U.S. Basketball Teams Eager To Make Up For Past Shortcomings At Pan Ams

Posted by PanamericanWorld on July 16, 2015

When Breanna Stewart thinks back to her first Pan American Games in 2011, a couple of things stand out to her.

The first was just how special it was to participate at the event in Guadalajara, Mexico. She was the only high school player on the U.S. women’s basketball team. Everything was new. She got a chance to play against veteran international players in an atmosphere she likens to a “smaller scale Olympics.”
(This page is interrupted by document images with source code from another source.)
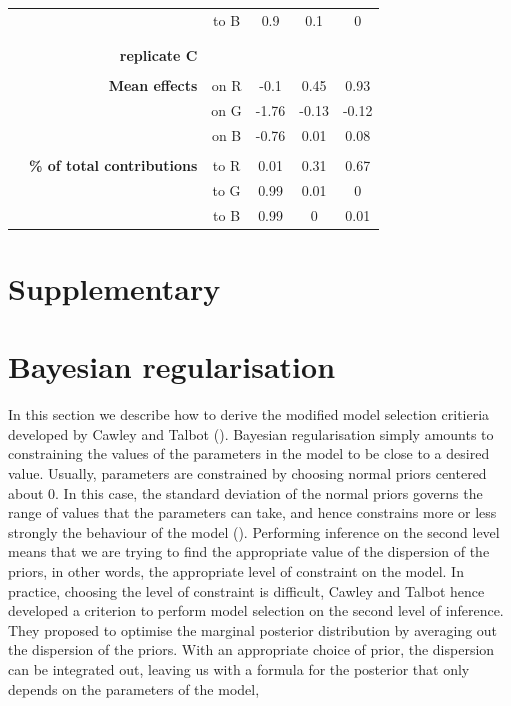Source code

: \documentclass[11pt, oneside]{article}
\newcommand{\beginsupplement}{%
        \setcounter{table}{0}
        \renewcommand{\thetable}{S\arabic{table}}%
        \setcounter{figure}{0}
        \renewcommand{\thefigure}{S\arabic{figure}}%
     }
\begin{document}
\begin{table}[H]
\begin{center}
\begin{tabular}{rrcccc}
    & & to B &  0.9  & 0.1  & 0    \\
	& \\
	\hline
	& \\
	& \textbf{replicate C} \\
	& \\
	& \textbf{Mean effects} 
    &   on R & -0.1  &  0.45 &  0.93 \\
    & & on G & -1.76 & -0.13 & -0.12 \\
    & & on B & -0.76 &  0.01 &  0.08 \\
	& \\
	& \textbf{\% of total contributions} 
	& to R   & 0.01 & 0.31 & 0.67 \\
    & & to G & 0.99 & 0.01 & 0    \\
    & & to B & 0.99 & 0    & 0.01 \\
\end{tabular}
\end{center}
\end{table}
\newpage



\newpage
\section{Supplementary}
\appendix
\beginsupplement

\section{Bayesian regularisation}

In this section we describe how to derive the modified model selection critieria developed by Cawley and Talbot (\cite{Cawley2007}).
Bayesian regularisation simply amounts to constraining the values of the parameters in the model to be close to a desired value. 
Usually, parameters are constrained by choosing normal priors centered about 0.
In this case, the standard deviation of the normal priors governs the range of values that the parameters can take, and hence constrains more or less strongly the behaviour of the model (\cite{Cawley2007}).
Performing inference on the second level means that we are trying to find the appropriate value of the dispersion of the priors, in other words, the appropriate level of constraint on the model. 
In practice, choosing the level of constraint is difficult, Cawley and Talbot hence developed a criterion to perform model selection on the second level of inference.
They proposed to optimise the marginal posterior distribution by averaging out the dispersion of the priors.
With an appropriate choice of prior, the dispersion can be integrated out, leaving us with a formula for the posterior that only depends on the parameters of the model,
\end{document}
“It was fun, with the athlete village,” said Stewart, who went on to become a star at Connecticut. “You interact with other athletes from other sports.”

But the other memory isn’t so sweet. The U.S. lost its first two games and finished seventh.

Now Stewart gets a second chance. She’s on the 12-woman American squad for the Pan American Games in Toronto.

“USA Basketball, you don’t want seventh place,” she said. “You want first place.”

The same is true for the U.S. men, who haven’t won a Pan Am gold since 1983, when Michael Jordan, Chris Mullin and Sam Perkins helped the U.S. go 8-0.

Sean Ford, USA Basketball’s men’s national team director, said he is “very confident” the United States can put together a team composed of college and professional players (from the NBA Development League or overseas) to compete for gold. He said USA Basketball takes very seriously its reputation of being “one of the strongest, if not the strongest, federations in the world.”

Stewart Leads Veteran Women’s Group

Stewart, a 6-foot-4 forward, is the most experienced player on coach Lisa Bluder’s team. She’s a six-time gold medalist for USA Basketball who was a part of the team that won the 2014 FIBA World Championship. That win earned the United States a spot in the 2016 Olympic Games.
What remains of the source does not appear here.